In this study, according to indications for EMR, we compared M and SM1 cancers with EUS-M·SM1 cancers and SM2 cancers with EUS-SM2 cancers [13]. With EUS, the overall accuracy rate for EGC, the accuracy rate for M plus SM1, and the accuracy rate for SM2 were 90%, 93%, and 61%, respectively. Diagnoses of M and SM1 EGCs were accurate, but diagnosis of SM2 EGC was significantly low in accuracy. This is because diagnosis of SM2 EGC requires visualization of malignant changes on HFUPS images. Overcoming this problem may require improved equipment or enhanced performance of the equipment. The multibending endoscope may enhance performance of the miniprobe by providing for an ultrasonographic scanning plane perpendicular to the area of interest within the focal zone [19].

The differentiated type of gastric cancer tends to be characterized by expansion of the tumor nodule or mass, and the undifferentiated type tends to be characterized by diffuse infiltration of tumor cells individually or in small nests [20, 21]. However, according to our data, accuracy of HFUPS in diagnosing undifferentiated EGC did not differ significantly from accuracy in diagnosing differentiated EGC, possibly because, even in undifferentiated EGC, the entire cancer does not consist of infiltration of tumor cells. The accuracy for diagnosis of UL EGC was 94%, which was significantly better than the 78% accuracy for UL+ EGC. Even if the pattern analysis method and miniprobe are used, it is difficult to distinguish ulcer fibrosis from submucosal invasion.
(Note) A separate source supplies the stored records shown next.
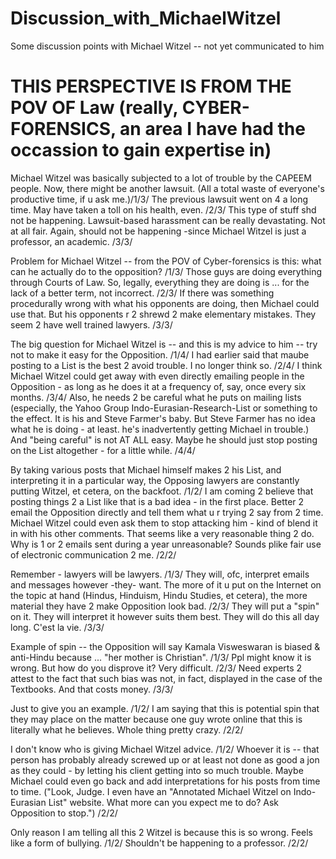 # Discussion_with_MichaelWitzel
Some discussion points with Michael Witzel -- not yet communicated to him


THIS PERSPECTIVE IS FROM THE POV OF Law (really, CYBER-FORENSICS, an area I have had the occassion to gain expertise in)
====================================================

Michael Witzel was basically subjected to a lot of trouble by the CAPEEM people. Now, there might be another lawsuit. (All a total waste of everyone's productive time, if u ask me.)/1/3/
The previous lawsuit went on 4 a long time. May have taken a toll on his health, even. /2/3/
This type of stuff shd not be happening. Lawsuit-based harassment can be really devastating. Not at all fair. Again, should not be happening -since Michael Witzel is just a professor, an academic. /3/3/

Problem for Michael Witzel -- from the POV of Cyber-forensics is this: what can he actually do to the opposition? /1/3/
Those guys are doing everything through Courts of Law. So, legally, everything they are doing is ... for the lack of a better term, not incorrect. /2/3/
If there was something procedurally wrong with what his opponents are doing, then Michael could use that. But his opponents r 2 shrewd 2 make elementary mistakes. They seem 2 have well trained lawyers. /3/3/

The big question for Michael Witzel is -- and this is my advice to him -- try not to make it easy for the Opposition. /1/4/
I had earlier said that maube posting to a List is the best 2 avoid trouble. I no longer think so. /2/4/
I think Michael Witzel could get away with even directly emailing people in the Opposition - as long as he does it at a frequency of, say, once every six months. /3/4/
Also, he needs 2 be careful what he puts on mailing lists (especially, the Yahoo Group Indo-Eurasian-Research-List or something to the effect. It is his and Steve Farmer's baby. But Steve Farmer has no idea what he is doing - at least. he's inadvertently getting Michael in trouble.) And "being careful" is not AT ALL easy. Maybe he should just stop posting on the List altogether - for a little while. /4/4/

By taking various posts that Michael himself makes 2 his List, and interpreting it in a particular way, the Opposing lawyers are constantly putting Witzel, et cetera, on the backfoot. /1/2/
I am coming 2 believe that posting things 2 a List like that is a bad idea - in the first place. Better 2 email the Opposition directly and tell them what u r trying 2 say from 2 time. Michael Witzel could even ask them to stop attacking him - kind of blend it in with his other comments. That seems like a very reasonable thing 2 do. Why is 1 or 2 emails sent during a year unreasonable? Sounds plike fair use of electronic communication 2 me. /2/2/

Remember - lawyers will be lawyers. /1/3/
They will, ofc, interpret emails and messages however -they- want. The more of it u put on the Internet on the topic at hand (Hindus, Hinduism, Hindu Studies, et cetera), the more material they have 2 make Opposition look bad. /2/3/
They will put a "spin" on it. They will interpret it however suits them best. They will do this all day long. C'est la vie. /3/3/

Example of spin -- the Opposition will say Kamala Visweswaran is biased & anti-Hindu because ... "her mother is Christian". /1/3/
Ppl might know it is wrong. But how do you disprove it? Very difficult. /2/3/
Need experts 2 attest to the fact that such bias was not, in fact, displayed in the case of the Textbooks. And that costs money. /3/3/

Just to give you an example. /1/2/
I am saying that this is potential spin that they may place on the matter because one guy wrote online that this is literally what he believes. Whole thing pretty crazy. /2/2/

 I don't know who is giving Michael Witzel advice. /1/2/
Whoever it is -- that person has probably already screwed up or at least not done as good a jon as they could - by letting his client getting into so much trouble. Maybe Michael could even go back and add interpretations for his posts from time to time. ("Look, Judge. I even have an "Annotated Michael Witzel on Indo-Eurasian List" website. What more can you expect me to do? Ask Opposition to stop.") /2/2/

Only reason I am telling all this 2 Witzel is because this is so wrong. Feels like a form of bullying. /1/2/
Shouldn't be happening to a professor. /2/2/
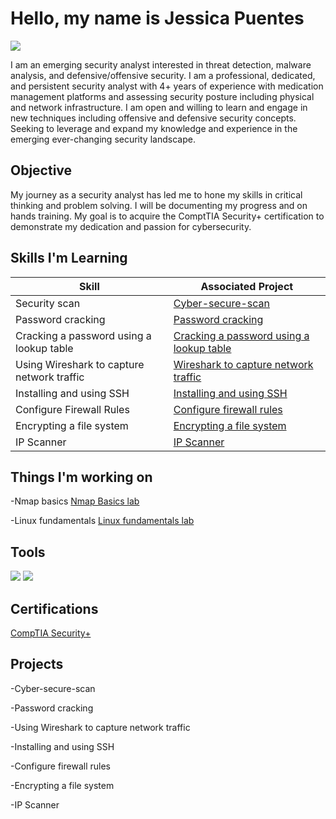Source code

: 
# Hello, my name is Jessica Puentes
<a href="https://linkedin.com/in/jessicapuentes/"><img src="https://img.shields.io/badge/-LinkedIn-0072b1?&style=for-the-badge&logo=linkedin&logoColor=white" /></a>

I am an emerging security analyst interested in threat detection, malware analysis, and defensive/offensive security. I am a professional, dedicated, and persistent security analyst with 4+ years of experience with medication management platforms and assessing security posture including physical and network infrastructure. I am open and willing to learn and engage in new techniques including offensive and defensive security concepts. Seeking to leverage and expand my knowledge and experience in the emerging ever-changing security landscape.


## Objective
My journey as a security analyst has led me to hone my skills in critical thinking and problem solving. I will be documenting my progress and on hands training. My goal is to acquire the ComptTIA Security+ certification to demonstrate my dedication and passion for cybersecurity. 


## Skills I'm Learning 

| Skill                                         | Associated Project         |
|-----------------------------------------------|----------------------------|
|  Security scan                                | <a href="https://github.com/mattp18/cyber-secure-scan/blob/master/README.md">Cyber-secure-scan</a>|
|  Password cracking                            | <a href="https://github.com/jpuentes421/Password-Cracking/blob/main/README.md">Password cracking</a>|
|  Cracking a password using a lookup table     | <a href="https://github.com/jpuentes421/Cracking-a-password-with-a-lookup-table/blob/master/README.md">Cracking a password using a lookup table</a>
|  Using Wireshark to capture network traffic   | <a href="https://github.com/jpuentes421/Wireshark-to-capture-network-traffic/blob/master/README.md">Wireshark to capture network traffic</a>
|  Installing and using SSH                     | <a href="https://github.com/jpuentes421/Installing-and-using-SSH/blob/main/README.md">Installing and using SSH</a>
|  Configure Firewall Rules                     | <a href="https://github.com/jpuentes421/Configure-firewall-rules/blob/main/README.md">Configure firewall rules</a>
|  Encrypting a file system                     | <a href="https://github.com/jpuentes421/Encrypting-a-file-system/blob/main/README.md">Encrypting a file system</a>
|  IP Scanner                                   | <a href="https://github.com/jpuentes421/IP-Scanner/blob/main/README.md">IP Scanner</a>

## Things I'm working on
-Nmap basics <a href="https://app.cybrary.it/courses/api/certificate/CC-9067c795-98ab-4d8a-8bff-7aefb9f7f2a4/view">Nmap Basics lab </a>

-Linux fundamentals <a href="https://app.cybrary.it/courses/api/certificate/CC-bbc9abf0-a705-49df-a1bf-0c1171059d89/view">Linux fundamentals lab </a>


## Tools
<img src="https://img.shields.io/badge/-Kali_Linux-557C94?&style=for-the-badge&logo=linux&logoColor=white" />

<img src="https://img.shields.io/badge/-Windows_10-0078D4?&style=for-the-badge&logo=windows&logoColor=white" />



## Certifications
<a href="https://www.credly.com/badges/d80f1e0c-e186-4a5c-a3d5-8c1e1f745a6e/public_url">CompTIA Security+</a>

## Projects
-Cyber-secure-scan

-Password cracking

-Using Wireshark to capture network traffic 

-Installing and using SSH

-Configure firewall rules 

-Encrypting a file system

-IP Scanner



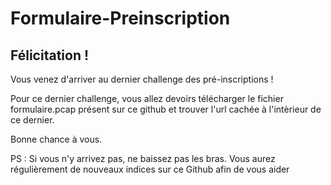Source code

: # Formulaire-Preinscription

## Félicitation !

Vous venez d'arriver au dernier challenge des pré-inscriptions !

Pour ce dernier challenge, vous allez devoirs télécharger le fichier formulaire.pcap présent sur ce github et trouver l'url cachée à l'intèrieur de ce dernier.

Bonne chance à vous.

PS : Si vous n'y arrivez pas, ne baissez pas les bras. Vous aurez régulièrement de nouveaux indices sur ce Github afin de vous aider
Although HFUPS is limited in its diagnostic ability with respect to minimal submucosal invasion and the presence of UL, it is advantageous because it can directly visualize submucosally invasive cancer. HFUPS provides high accuracy in predicting the depth of invasion of gastric cancer, and surgeons should consider HFUPS examination when determining whether EMR is indicated.